Closes #485 from majetideepak/PARQUET-1378 and squashes the following commits:

a4db300 [Deepak Majeti] Parquet-1378: Allow RowGroups with zero rows to be written
diff --git a/src/parquet/column_writer.cc b/src/parquet/column_writer.cc
index 48fba55..934530c 100644
--- a/src/parquet/column_writer.cc
+++ b/src/parquet/column_writer.cc
@@ -432,12 +432,13 @@
     FlushBufferedDataPages();
 
     EncodedStatistics chunk_statistics = GetChunkStatistics();
+    // Write stats only if the column has atleast one row written
     // From parquet-mr
     // Don't write stats larger than the max size rather than truncating.

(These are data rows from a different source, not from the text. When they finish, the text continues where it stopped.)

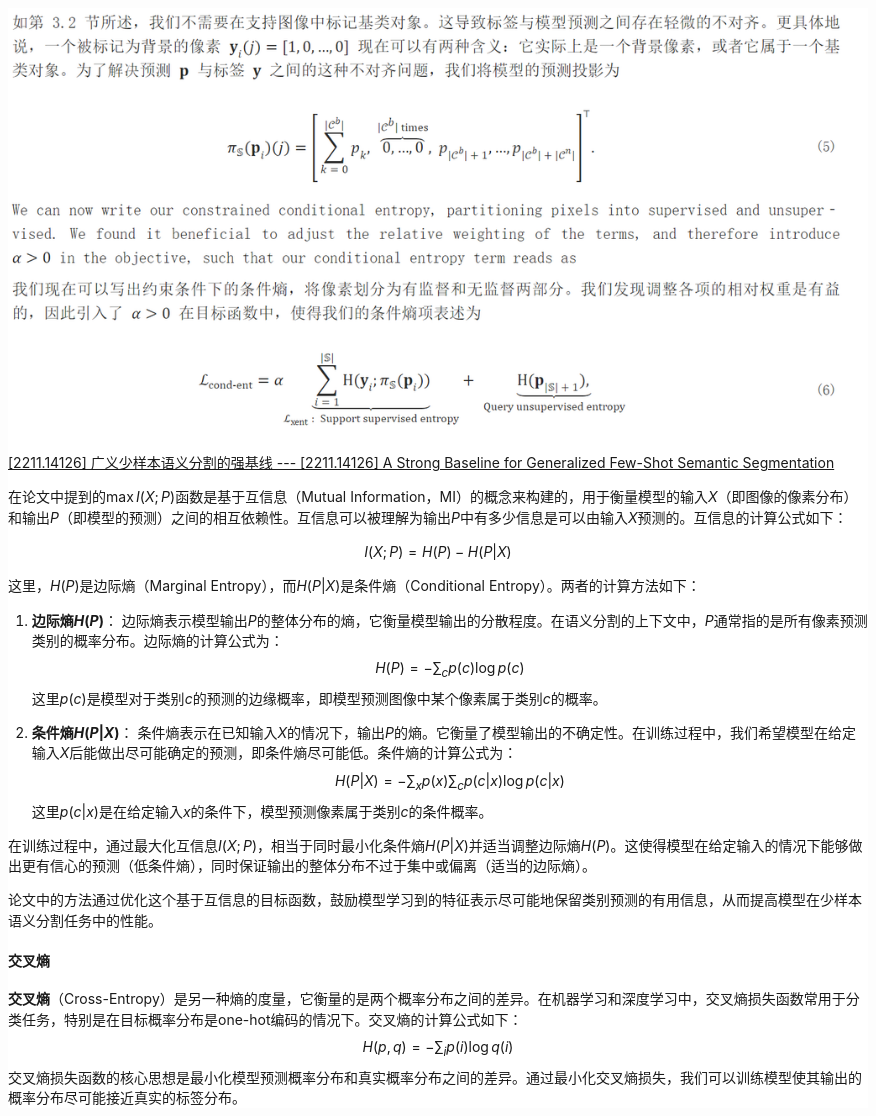 ![image.png](Paper/attachments/A%20Strong%20Baseline%20for%20Generalized%20Few-Shot%20Semanti%20105e05f0ba91805eac0bd16bc79279d8/image%202.png)

[[2211.14126] 广义少样本语义分割的强基线 --- [2211.14126] A Strong Baseline for Generalized Few-Shot Semantic Segmentation](file:///E:/Paper/[2211.14126]%20%E5%B9%BF%E4%B9%89%E5%B0%91%E6%A0%B7%E6%9C%AC%E8%AF%AD%E4%B9%89%E5%88%86%E5%89%B2%E7%9A%84%E5%BC%BA%E5%9F%BA%E7%BA%BF%20---%20[2211.14126]%20A%20Strong%20Baseline%20for%20Generalized%20Few-Shot%20Semantic%20Segmentation.html)

在论文中提到的$\max I(X; P)$函数是基于互信息（Mutual Information，MI）的概念来构建的，用于衡量模型的输入$X$（即图像的像素分布）和输出$P$（即模型的预测）之间的相互依赖性。互信息可以被理解为输出$P$中有多少信息是可以由输入$X$预测的。互信息的计算公式如下：

$$I(X; P) = H(P) - H(P | X)$$

这里，$H(P)$是边际熵（Marginal Entropy），而$H(P | X)$是条件熵（Conditional Entropy）。两者的计算方法如下：

1. **边际熵$H(P)$**：
   边际熵表示模型输出$P$的整体分布的熵，它衡量模型输出的分散程度。在语义分割的上下文中，$P$通常指的是所有像素预测类别的概率分布。边际熵的计算公式为：$$H(P) = -\sum_{c} p(c) \log p(c)$$这里$p(c)$是模型对于类别$c$的预测的边缘概率，即模型预测图像中某个像素属于类别$c$的概率。

2. **条件熵$H(P | X)$**：
   条件熵表示在已知输入$X$的情况下，输出$P$的熵。它衡量了模型输出的不确定性。在训练过程中，我们希望模型在给定输入$X$后能做出尽可能确定的预测，即条件熵尽可能低。条件熵的计算公式为：
$$H(P | X) = -\sum_{x} p(x) \sum_{c} p(c | x) \log p(c | x)$$
这里$p(c | x)$是在给定输入$x$的条件下，模型预测像素属于类别$c$的条件概率。

在训练过程中，通过最大化互信息$I(X; P)$，相当于同时最小化条件熵$H(P | X)$并适当调整边际熵$H(P)$。这使得模型在给定输入的情况下能够做出更有信心的预测（低条件熵），同时保证输出的整体分布不过于集中或偏离（适当的边际熵）。

论文中的方法通过优化这个基于互信息的目标函数，鼓励模型学习到的特征表示尽可能地保留类别预测的有用信息，从而提高模型在少样本语义分割任务中的性能。

#### 交叉熵

**交叉熵**（Cross-Entropy）是另一种熵的度量，它衡量的是两个概率分布之间的差异。在机器学习和深度学习中，交叉熵损失函数常用于分类任务，特别是在目标概率分布是one-hot编码的情况下。交叉熵的计算公式如下：
$$ H(p, q) = -\sum_{i} p(i) \log q(i) $$
交叉熵损失函数的核心思想是最小化模型预测概率分布和真实概率分布之间的差异。通过最小化交叉熵损失，我们可以训练模型使其输出的概率分布尽可能接近真实的标签分布。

The
     // rationale is that some engines may use the minimum value in the page as
     // the true minimum for aggregations and there is no way to mark that a
     // value has been truncated and is a lower bound and not in the page.
-    if (chunk_statistics.is_set() &&
+    if (rows_written_ > 0 && chunk_statistics.is_set() &&
         chunk_statistics.max_stat_length() <=
             properties_->max_statistics_size(descr_->path())) {
       metadata_->SetStatistics(SortOrder::SIGNED == descr_->sort_order(),
diff --git a/src/parquet/file-serialize-test.cc b/src/parquet/file-serialize-test.cc
index 31d2bd4..1993404 100644
--- a/src/parquet/file-serialize-test.cc
+++ b/src/parquet/file-serialize-test.cc
@@ -176,6 +176,27 @@
       column_writer->Close();
     }
   }
+
+  void ZeroRowsRowGroup() {
+    std::shared_ptr<InMemoryOutputStream> sink(new InMemoryOutputStream());
+    auto gnode = std::static_pointer_cast<GroupNode>(this->node_);
+
+    std::shared_ptr<WriterProperties> props = WriterProperties::Builder().build();
+
+    auto file_writer = ParquetFileWriter::Open(sink, gnode, props);
+
+    RowGroupWriter* row_group_writer;
+    row_group_writer = file_writer->AppendRowGroup();
+
+    for (int col = 0; col < num_columns_; ++col) {
+      auto column_writer =
+          static_cast<TypedColumnWriter<TestType>*>(row_group_writer->NextColumn());
+      column_writer->Close();
+    }
+
+    row_group_writer->Close();
+    file_writer->Close();
+  }
 };
 
 typedef ::testing::Types<Int32Type, Int64Type, Int96Type, FloatType, DoubleType,
@@ -198,6 +219,8 @@
   ASSERT_THROW(this->UnequalNumRows(101, num_rows), ParquetException);
 }
 
+TYPED_TEST(TestSerialize, ZeroRows) { ASSERT_NO_THROW(this->ZeroRowsRowGroup()); }
+
 TYPED_TEST(TestSerialize, RepeatedTooFewRows) {
   ASSERT_THROW(this->RepeatedUnequalRows(), ParquetException);
 }
diff --git a/src/parquet/metadata.cc b/src/parquet/metadata.cc
index 39dee63..1cab51f 100644
--- a/src/parquet/metadata.cc
+++ b/src/parquet/metadata.cc
@@ -731,7 +731,7 @@
     int64_t total_byte_size = 0;
 
     for (int i = 0; i < schema_->num_columns(); i++) {
-      if (!(row_group_->columns[i].file_offset > 0)) {
+      if (!(row_group_->columns[i].file_offset >= 0)) {
         std::stringstream ss;
         ss << "Column " << i << " is not complete.";
         throw ParquetException(ss.str());